We believe that some additional recognition should be given in the capital structure to the earning possibilities of this railroad. The debtor's trustee has made a commendable record in reducing the past and probable future operating expenses and in the development of traffic possibilities. Although the savings in operating expenses are not of themselves assurances of future traffic, we think that in the light of all the circumstances, including the possible savings through increases in the use of Diesel power, the conclusion of division 4 that the reorganized company's expectable earnings available for interest and other corporate purposes in a normal year are from $600,000 to $700,000, is somewhat too low. Upon further consideration we find that such earnings may be expected to range from $700,000 to $775,000. Under all the circumstances, we conclude that the amount of income bonds issuable at reorganization should be increased to $4,000,000 and that the amount of other securities should remain as approved in the prior report. Stating the 35,000 shares of common stock at $100 a share, the resulting capitalization will be $15,952,844. We will modify the plan accordingly.

In connection with these revisions of the plan we have reviewed the provisions relative to the so-called security-retirement fund, which require the payment into a fund for the retirement of income bonds and, after all of those bonds have been retired, for the retirement of the preferred stock of amounts equal to 50 percent of dividends on the common stock. Such a fund is essentially a sinking fund intended in part as contributing to the compensation to the senior security holders for the loss of their senior rights. The payment of common stock dividends of $3 a share, amounting to $105,000 (the initial prior charges being $621,623 as shown in appendix B hereto), with an accompanying contribution to the security-retirement fund of $52,500 would require an earnings level of approximately $779,123, and dividends of $1 a share on the common stock, amounting to $140,000 with an accompanying contribution of $70,000 to the fund would require an earnings level of approximately $831,623. Under the capital structure which we here approve we do not believe that a required contribution to the fund of an amount equal to 50 percent of the common stock dividends is warranted or necessary, and we conclude that the

purposes of the fund will be accomplished by requiring that the amounts set aside for the fund be equal to 20 percent of the amounts paid in common-stock dividends. We will modify the plan accordingly.

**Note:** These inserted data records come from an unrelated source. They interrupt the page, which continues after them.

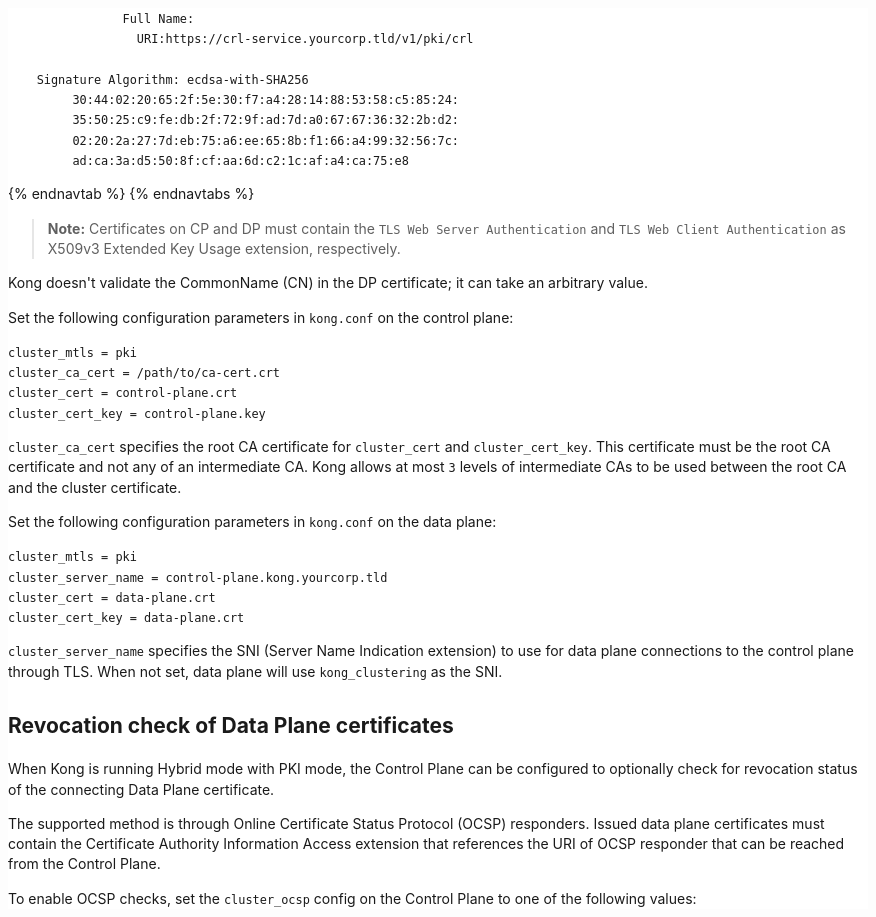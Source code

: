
 ```
                Full Name:
                  URI:https://crl-service.yourcorp.tld/v1/pki/crl

    Signature Algorithm: ecdsa-with-SHA256
         30:44:02:20:65:2f:5e:30:f7:a4:28:14:88:53:58:c5:85:24:
         35:50:25:c9:fe:db:2f:72:9f:ad:7d:a0:67:67:36:32:2b:d2:
         02:20:2a:27:7d:eb:75:a6:ee:65:8b:f1:66:a4:99:32:56:7c:
         ad:ca:3a:d5:50:8f:cf:aa:6d:c2:1c:af:a4:ca:75:e8
```
{% endnavtab %}
{% endnavtabs %}

> **Note:** Certificates on CP and DP must contain the `TLS Web Server Authentication` and
`TLS Web Client Authentication` as X509v3 Extended Key Usage extension, respectively.

Kong doesn't validate the CommonName (CN) in the DP certificate; it can take an arbitrary value.

Set the following configuration parameters in `kong.conf` on the control plane:

```
cluster_mtls = pki
cluster_ca_cert = /path/to/ca-cert.crt
cluster_cert = control-plane.crt
cluster_cert_key = control-plane.key
```

`cluster_ca_cert` specifies the root CA certificate for `cluster_cert` and `cluster_cert_key`. This
certificate must be the root CA certificate and not any of an intermediate CA.
Kong allows at most `3` levels of intermediate CAs to be used between the root CA and the cluster certificate.

Set the following configuration parameters in `kong.conf` on the data plane:

```
cluster_mtls = pki
cluster_server_name = control-plane.kong.yourcorp.tld
cluster_cert = data-plane.crt
cluster_cert_key = data-plane.crt
```

`cluster_server_name` specifies the SNI (Server Name Indication extension) to use for data plane
connections to the control plane through TLS. When not set, data plane will use `kong_clustering` as the SNI.

## Revocation check of Data Plane certificates

When Kong is running Hybrid mode with PKI mode, the Control Plane can be configured to
optionally check for revocation status of the connecting Data Plane certificate.

The supported method is through Online Certificate Status Protocol (OCSP) responders.
Issued data plane certificates must contain the Certificate Authority Information Access extension
that references the URI of OCSP responder that can be reached from the Control Plane.

To enable OCSP checks, set the `cluster_ocsp` config on the Control Plane to one of the following values:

We have also reviewed the provisions of the plan relative to the sinking fund for the retirement of the new Terminal bonds, and, after the retirement of all of such bonds, for the retirement of the first and consolidated mortgage bonds. That sinking fund is $20,000 a year, with provision that as bonds are purchased or redeemed through it they shall be canceled. The trustee under the Terminal mortgage, in view of the ample security for the Terminal bonds under earnings tests, the long term for the bonds, and the reduced rate of interest which is provided in the plan approved in the prior report, requests, in effect, that the bonds purchased or redeemed by the use of this fund shall be deposited in the fund and continue to draw interest, which interest shall be added to the fund and used for the purposes thereof. Such a provision would enhance the value of the Terminal bonds and improve the position of all securities junior thereto through the earlier purchase or redemption of the senior securities. We conclude that it should be substituted in the plan for the existing provision, with the qualification that after all the Terminal bonds shall have been purchased for the benefit of the reorganized company or redeemed, through the operation of the fund or otherwise, the Terminal bonds deposited in the fund shall be canceled.

The $4,000,000 of income bonds should be distributed among the holders of the Midland and refunding bonds according to the plan initially proposed by the insurance group as described in the prior report and shown in the appendixes hereto. The $3,000,000 of preferred stock should be distributed between the holders of the refunding and the second-mortgage bonds, including, in the case of the lastnamed bonds, those pledged under the general mortgage, as initially proposed by the insurance group and shown in the appendixes.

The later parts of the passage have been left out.